[[ Data to use, beginning ]]

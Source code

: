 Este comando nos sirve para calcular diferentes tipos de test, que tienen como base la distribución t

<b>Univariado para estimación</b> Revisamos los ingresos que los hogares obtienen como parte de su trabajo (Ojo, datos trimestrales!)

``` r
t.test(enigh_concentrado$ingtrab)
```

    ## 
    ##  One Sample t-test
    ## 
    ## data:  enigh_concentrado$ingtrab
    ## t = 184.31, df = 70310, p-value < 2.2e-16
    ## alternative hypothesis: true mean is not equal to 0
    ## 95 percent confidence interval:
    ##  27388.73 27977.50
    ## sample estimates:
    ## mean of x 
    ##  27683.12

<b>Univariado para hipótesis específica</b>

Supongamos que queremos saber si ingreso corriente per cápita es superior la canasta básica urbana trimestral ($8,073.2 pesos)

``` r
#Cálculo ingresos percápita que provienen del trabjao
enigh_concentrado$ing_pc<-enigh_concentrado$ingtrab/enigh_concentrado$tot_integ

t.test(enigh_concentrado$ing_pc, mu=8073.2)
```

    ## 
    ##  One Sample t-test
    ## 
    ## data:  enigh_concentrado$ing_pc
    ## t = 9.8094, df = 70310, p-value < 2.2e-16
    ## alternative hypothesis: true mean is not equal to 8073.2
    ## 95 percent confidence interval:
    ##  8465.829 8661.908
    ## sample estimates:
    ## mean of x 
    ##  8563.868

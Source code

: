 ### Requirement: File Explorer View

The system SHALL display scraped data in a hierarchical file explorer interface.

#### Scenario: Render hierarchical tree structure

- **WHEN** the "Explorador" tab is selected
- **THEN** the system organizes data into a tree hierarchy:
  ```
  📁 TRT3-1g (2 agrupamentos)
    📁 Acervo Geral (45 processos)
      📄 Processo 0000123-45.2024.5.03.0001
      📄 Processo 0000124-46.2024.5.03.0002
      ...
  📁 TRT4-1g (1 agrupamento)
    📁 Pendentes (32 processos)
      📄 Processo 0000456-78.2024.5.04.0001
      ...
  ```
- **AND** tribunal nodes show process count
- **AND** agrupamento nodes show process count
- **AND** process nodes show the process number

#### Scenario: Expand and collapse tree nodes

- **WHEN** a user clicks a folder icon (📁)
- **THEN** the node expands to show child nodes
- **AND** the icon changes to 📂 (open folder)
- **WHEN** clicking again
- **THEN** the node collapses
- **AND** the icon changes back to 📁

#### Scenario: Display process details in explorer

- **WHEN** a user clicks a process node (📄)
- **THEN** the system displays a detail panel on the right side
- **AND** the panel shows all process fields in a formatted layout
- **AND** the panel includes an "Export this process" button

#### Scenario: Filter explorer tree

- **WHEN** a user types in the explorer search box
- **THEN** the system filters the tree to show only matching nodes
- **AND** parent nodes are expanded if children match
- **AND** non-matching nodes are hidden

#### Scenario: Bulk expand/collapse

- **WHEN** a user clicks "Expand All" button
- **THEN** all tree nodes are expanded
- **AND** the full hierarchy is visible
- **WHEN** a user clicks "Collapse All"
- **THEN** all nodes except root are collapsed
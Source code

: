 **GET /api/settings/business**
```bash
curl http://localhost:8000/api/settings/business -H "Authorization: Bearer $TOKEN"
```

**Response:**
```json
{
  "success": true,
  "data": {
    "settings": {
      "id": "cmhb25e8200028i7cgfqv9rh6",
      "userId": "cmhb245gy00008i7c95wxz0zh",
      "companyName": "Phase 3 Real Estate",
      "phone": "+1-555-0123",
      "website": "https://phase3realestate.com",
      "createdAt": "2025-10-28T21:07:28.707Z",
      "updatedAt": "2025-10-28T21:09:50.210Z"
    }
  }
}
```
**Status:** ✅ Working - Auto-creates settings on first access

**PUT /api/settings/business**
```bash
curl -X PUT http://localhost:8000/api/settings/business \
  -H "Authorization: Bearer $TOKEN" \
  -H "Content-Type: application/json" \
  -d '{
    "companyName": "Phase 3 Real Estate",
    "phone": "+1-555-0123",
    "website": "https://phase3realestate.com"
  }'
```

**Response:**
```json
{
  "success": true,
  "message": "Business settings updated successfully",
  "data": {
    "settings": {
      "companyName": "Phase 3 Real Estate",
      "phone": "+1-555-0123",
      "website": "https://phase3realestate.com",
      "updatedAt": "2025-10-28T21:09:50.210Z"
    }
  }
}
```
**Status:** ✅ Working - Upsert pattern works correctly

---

[[ Data to use, end ]]

The expected output is each line of the records above that includes the word "settings".

## Solution to this task
: **GET /api/settings/business**
curl http://localhost:8000/api/settings/business -H "Authorization: Bearer $TOKEN"
    "settings": {
**Status:** ✅ Working - Auto-creates settings on first access
**PUT /api/settings/business**
curl -X PUT http://localhost:8000/api/settings/business \
  "message": "Business settings updated successfully",
    "settings": {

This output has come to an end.